Se o doador for casado no regime da comunhão universal ou no regime de comunhão parcial de bens e da separação obrigatória, nos dois últimos regimes sendo o bem comum, ambos os cônjuges deverão figurar como doadores.
Caso o doador seja casado no regime de comunhão parcial de bens ou da separação obrigatória de bens e o bem doado seja particular, ou no regime da participação final nos aquestos, será necessária a outorga conjugal. Será dispensada a outorga conjugal se o doador for casado pelo regime da separação convencional de bens ou da participação final nos aquestos se convencionada neste regime a livre disposição dos bens imóveis particulares no pacto antenupcial (vide 1.647, inciso I, e 1.656, ambos do Código Civil).
O consentimento se aplica à união estável?
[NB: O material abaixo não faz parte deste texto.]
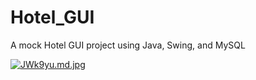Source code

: # Hotel_GUI
A mock Hotel GUI project using Java, Swing, and MySQL 

[![JWk9yu.md.jpg](https://iili.io/JWk9yu.md.jpg)](https://freeimage.host/i/JWk9yu)
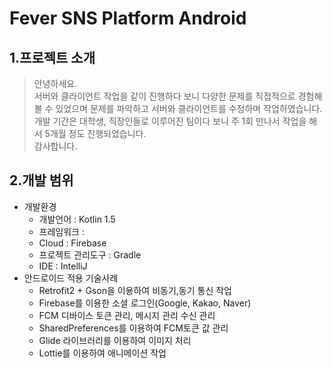 # Fever SNS Platform Android
## 1.프로젝트 소개 
>안녕하세요.  
서버와 클라이언트 작업을 같이 진행하다 보니 다양한 문제를 직접적으로 경험해 볼 수 있었으며 문제를 파악하고 서버와 클라이언트를 수정하며 작업하였습니다.  
개발 기간은 대학생, 직장인들로 이루어진 팀이다 보니 주 1회 만나서 작업을 해서 5개월 정도 진행되었습니다.   
감사합니다.  

## 2.개발 범위
* 개발환경 
  * 개발언어 : Kotlin 1.5
  * 프레임워크 : 
  * Cloud : Firebase
  * 프로젝트 관리도구 : Gradle
  * IDE : IntelliJ
* 안드로이드 적용 기술사례    
  * Retrofit2 + Gson을 이용하여 비동기,동기 통신 작업
  * Firebase를 이용한 소셜 로그인(Google, Kakao, Naver)
  * FCM 디바이스 토큰 관리, 메시지 관리 수신 관리
  * SharedPreferences를 이용하여 FCM토큰 값 관리
  * Glide 라이브러리를 이용하여 이미지 처리
  * Lottie를 이용하여 애니메이션 작업
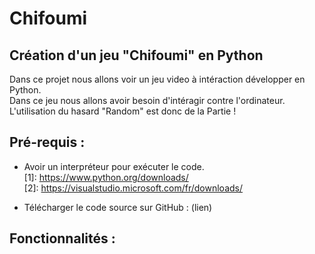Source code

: # Chifoumi

## Création d'un jeu "Chifoumi" en Python
Dans ce projet nous allons voir un jeu video à intéraction développer en Python. </br>Dans ce jeu nous allons avoir besoin d'intéragir contre l'ordinateur.</br>
L'utilisation du hasard "Random" est donc de la Partie !


## Pré-requis :
- Avoir un interpréteur pour exécuter le code.</br>
    [1]: https://www.python.org/downloads/ </br>
    [2]: https://visualstudio.microsoft.com/fr/downloads/

- Télécharger le code source sur GitHub : (lien)

## Fonctionnalités :
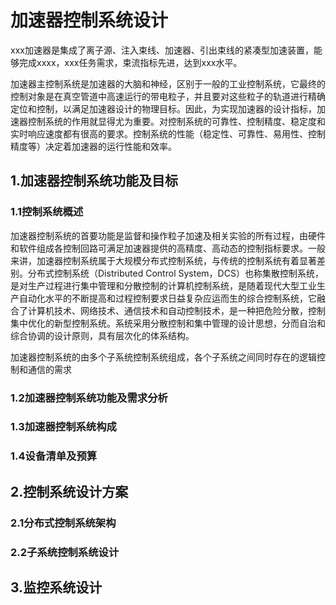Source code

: # 加速器控制系统设计

xxx加速器是集成了离子源、注入束线、加速器、引出束线的紧凑型加速装置，能够完成xxxx，xxx任务需求，束流指标先进，达到xxx水平。

加速器主控制系统是加速器的大脑和神经，区别于一般的工业控制系统，它最终的控制对象是在真空管道中高速运行的带电粒子，并且要对这些粒子的轨道进行精确定位和控制，以满足加速器设计的物理目标。因此，为实现加速器的设计指标，加速器控制系统的作用就显得尤为重要。对控制系统的可靠性、控制精度、稳定度和实时响应速度都有很高的要求。控制系统的性能（稳定性、可靠性、易用性、控制精度等）决定着加速器的运行性能和效率。

## 1.加速器控制系统功能及目标

### 1.1控制系统概述

加速器控制系统的首要功能是监督和操作粒子加速及相关实验的所有过程，由硬件和软件组成各控制回路可满足加速器提供的高精度、高动态的控制指标要求。一般来讲，加速器控制系统属于大规模分布式控制系统，与传统的控制系统有着显著差别。分布式控制系统（Distributed Control System，DCS）也称集散控制系统，是对生产过程进行集中管理和分散控制的计算机控制系统，是随着现代大型工业生产自动化水平的不断提高和过程控制要求日益复杂应运而生的综合控制系统，它融合了计算机技术、网络技术、通信技术和自动控制技术，是一种把危险分散，控制集中优化的新型控制系统。系统采用分散控制和集中管理的设计思想，分而自治和综合协调的设计原则，具有层次化的体系结构。

加速器控制系统的由多个子系统控制系统组成，各个子系统之间同时存在的逻辑控制和通信的需求

### 1.2加速器控制系统功能及需求分析

### 1.3加速器控制系统构成
### 1.4设备清单及预算


## 2.控制系统设计方案

### 2.1分布式控制系统架构

### 2.2子系统控制系统设计

## 3.监控系统设计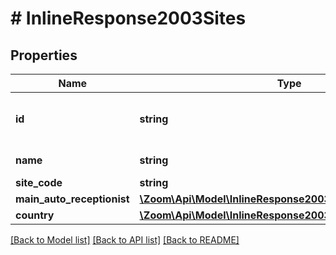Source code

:# # InlineResponse2003Sites

## Properties

Name | Type | Description | Notes
------------ | ------------- | ------------- | -------------
**id** | **string** | Site ID. Unique Identifier of the site. | [optional] 
**name** | **string** | Name of the Site. | [optional] 
**site_code** | **string** | Site Code | [optional] 
**main_auto_receptionist** | [**\Zoom\Api\Model\InlineResponse2003MainAutoReceptionist**](InlineResponse2003MainAutoReceptionist.md) |  | [optional] 
**country** | [**\Zoom\Api\Model\InlineResponse2003Country**](InlineResponse2003Country.md) |  | [optional] 

[[Back to Model list]](../../README.md#documentation-for-models) [[Back to API list]](../../README.md#documentation-for-api-endpoints) [[Back to README]](../../README.md)


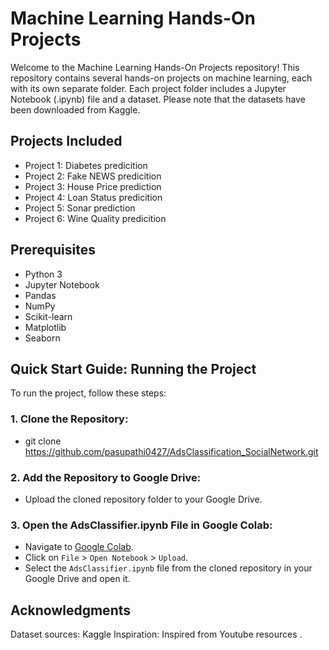 # Machine Learning Hands-On Projects
Welcome to the Machine Learning Hands-On Projects repository! This repository contains several hands-on projects on machine learning, each with its own separate folder. Each project folder includes a Jupyter Notebook (.ipynb) file and a dataset. Please note that the datasets have been downloaded from Kaggle.

## Projects Included
- Project 1: Diabetes predicition
- Project 2: Fake NEWS predicition
- Project 3: House Price prediction
- Project 4: Loan Status predicition
- Project 5: Sonar prediction
- Project 6: Wine Quality predicition
  
## Prerequisites
- Python 3
- Jupyter Notebook
- Pandas
- NumPy
- Scikit-learn
- Matplotlib
- Seaborn
  
## Quick Start Guide: Running the Project
To run the project, follow these steps:
### 1. Clone the Repository: 
- git clone https://github.com/pasupathi0427/AdsClassification_SocialNetwork.git

### 2. Add the Repository to Google Drive:
- Upload the cloned repository folder to your Google Drive.

### 3. Open the AdsClassifier.ipynb File in Google Colab:
- Navigate to [Google Colab](colab.research.google.com).
- Click on `File` > `Open Notebook` > `Upload`.
- Select the `AdsClassifier.ipynb` file from the cloned repository in your Google Drive and open it.
  
## Acknowledgments
Dataset sources: Kaggle 
Inspiration: Inspired from Youtube resources .
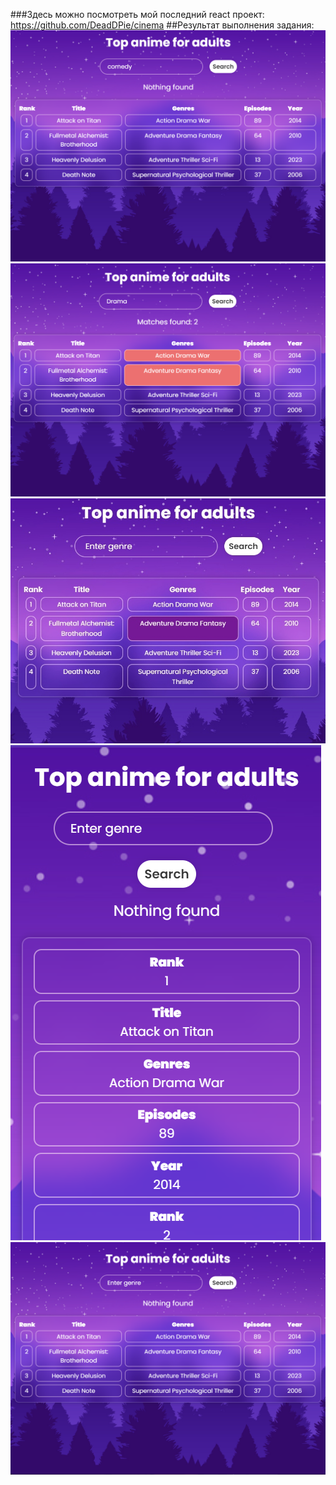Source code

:###Здесь можно посмотреть мой последний react проект: https://github.com/DeadDPie/cinema
##Результат выполнения задания:
![Результат выполнения задания:](https://github.com/DeadDPie/ShiftLabTableTask/blob/main/style/2024-01-22_22-27.png)
![Результат выполнения задания:](https://github.com/DeadDPie/ShiftLabTableTask/blob/main/style/2024-01-22_22-26.png)
![Результат выполнения задания:](https://github.com/DeadDPie/ShiftLabTableTask/blob/main/style/withCursorOn.jpg)
![Результат выполнения задания:](https://github.com/DeadDPie/ShiftLabTableTask/blob/main/style/2024-01-22_22-25.png)
![Результат выполнения задания:](https://github.com/DeadDPie/ShiftLabTableTask/blob/main/style/2024-01-22_22-23.png)


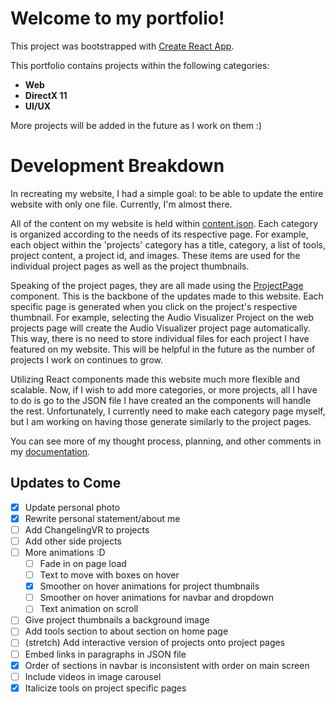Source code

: # Welcome to my portfolio!

This project was bootstrapped with [Create React App](https://github.com/facebook/create-react-app).

This portfolio contains projects within the following categories:
- **Web**
- **DirectX 11**
- **UI/UX**

More projects will be added in the future as I work on them :)

# Development Breakdown
In recreating my website, I had a simple goal: to be able to update the entire website with only one file. Currently, I'm almost there.

All of the content on my website is held within [content.json](https://github.com/jabwashi2/jabwashi2.github.io/blob/main/src/content.json). Each category is organized according to the needs of its respective page. For example, each object within the 'projects' category has a title, category, a list of tools, project content, a project id, and images. These items are used for the individual project pages as well as the project thumbnails.

Speaking of the project pages, they are all made using the [ProjectPage](https://github.com/jabwashi2/jabwashi2.github.io/blob/main/src/pages/ProjectPage.js) component. This is the backbone of the updates made to this website. Each specific page is generated when you click on the project's respective thumbnail. For example, selecting the Audio Visualizer Project on the web projects page will create the Audio Visualizer project page automatically. This way, there is no need to store individual files for each project I have featured on my website. This will be helpful in the future as the number of projects I work on continues to grow.

Utilizing React components made this website much more flexible and scalable. Now, if I wish to add more categories, or more projects, all I have to do is go to the JSON file I have created an the components will handle the rest. Unfortunately, I currently need to make each category page myself, but I am working on having those generate similarly to the project pages.

You can see more of my thought process, planning, and other comments in my [documentation](https://github.com/jabwashi2/jabwashi2.github.io/blob/main/src/documentation.txt).

## Updates to Come
- [x] Update personal photo
- [x] Rewrite personal statement/about me
- [ ] Add ChangelingVR to projects
- [ ] Add other side projects
- [ ] More animations :D
  - [ ] Fade in on page load
  - [ ] Text to move with boxes on hover
  - [x] Smoother on hover animations for project thumbnails
  - [ ] Smoother on hover animations for navbar and dropdown
  - [ ] Text animation on scroll
- [ ] Give project thumbnails a background image
- [ ] Add tools section to about section on home page
- [ ] (stretch) Add interactive version of projects onto project pages
- [ ] Embed links in paragraphs in JSON file
- [x] Order of sections in navbar is inconsistent with order on main screen
- [ ] Include videos in image carousel
- [x] Italicize tools on project specific pages
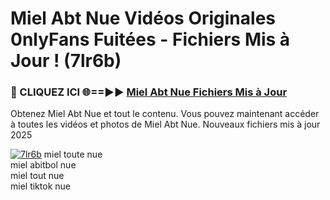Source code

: # Miel Abt Nue Vidéos Originales 0nlyFans Fuitées - Fichiers Mis à Jour ! (7lr6b)

<h3>🔴 CLIQUEZ ICI 🌐==►► <a href="https://tinyurl.com/2pmr4ezf" rel="nofollow">Miel Abt Nue Fichiers Mis à Jour</a></h3>

Obtenez Miel Abt Nue et tout le contenu. Vous pouvez maintenant accéder à toutes les vidéos et photos de Miel Abt Nue. Nouveaux fichiers mis à jour 2025

[![7lr6b](https://i.imgur.com/6SNvagu.gif)](https://tinyurl.com/2pmr4ezf)
miel toute nue<br>
miel abitbol nue<br>
miel tout nue<br>
miel tiktok nue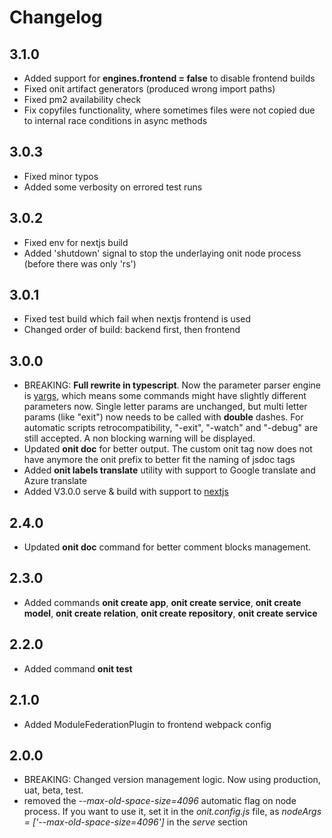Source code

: # Changelog

## 3.1.0

- Added support for **engines.frontend = false** to disable frontend builds
- Fixed onit artifact generators (produced wrong import paths)
- Fixed pm2 availability check
- Fix copyfiles functionality, where sometimes files were not copied due to internal race conditions in async methods

## 3.0.3

- Fixed minor typos
- Added some verbosity on errored test runs

## 3.0.2

- Fixed env for nextjs build
- Added 'shutdown' signal to stop the underlaying onit node process (before there was only 'rs')

## 3.0.1

- Fixed test build which fail when nextjs frontend is used
- Changed order of build: backend first, then frontend

## 3.0.0

- BREAKING: **Full rewrite in typescript**. Now the parameter parser engine is [yargs](https://www.npmjs.com/package/yargs), which means some commands might have slightly different parameters now. Single letter params are unchanged, but multi letter params (like "exit") now needs to be called with **double** dashes. For automatic scripts retrocompatibility, "-exit", "-watch" and "-debug" are still accepted. A non blocking warning will be displayed.
- Updated **onit doc** for better output. The custom onit tag now does not have anymore the onit prefix to better fit the naming of jsdoc tags
- Added **onit labels translate** utility with support to Google translate and Azure translate
- Added V3.0.0 serve & build with support to [nextjs](https://nextjs.org/)

## 2.4.0

- Updated **onit doc** command for better comment blocks management.

## 2.3.0

- Added commands **onit create app**, **onit create service**, **onit create model**, **onit create relation**, **onit create repository**, **onit create service**

## 2.2.0

- Added command **onit test**

## 2.1.0

- Added ModuleFederationPlugin to frontend webpack config

## 2.0.0

- BREAKING: Changed version management logic. Now using production, uat, beta, test.
- removed the *--max-old-space-size=4096* automatic flag on node process. If you want to use it, set it in the *onit.config.js* file, as *nodeArgs = ['--max-old-space-size=4096']* in the *serve* section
Entende-se que as regras sobreditas acerca da participação do cônjuge na doação aplicar-se-ão de igual modo nas uniões estáveis, caso sejam publicizadas no momento da lavratura da competente escritura pública ou estejam averbadas no Cartório de Registro de Imóveis. A aplicação deverá ser levada a efeito uma vez que inexiste distinção na aplicação dos regimes de bens no casamento e na união estável, de forma que a segurança jurídica dos negócios e resguardo dos direitos dos companheiros, bem como afastamento de prejuízos a terceiros de boa-fé exige a observância de tal mister.
A Terceira Turma do Superior Tribunal de Justiça, neste sentido, entende que a regra constante no artigo 1.647, inciso I, do Código Civil se aplica às uniões estáveis. Segundo a Corte, a invalidação da alienação de imóvel comum, realizada sem o consentimento do companheiro, dependerá da publicidade conferida a união estável mediante a averbação de contrato de convivência ou da decisão declaratória da existência união estável no Ofício do Registro de Imóveis em que cadastrados os bens comuns, ou pela demonstração de má-fé do adquirente (REsp 1424275/MT).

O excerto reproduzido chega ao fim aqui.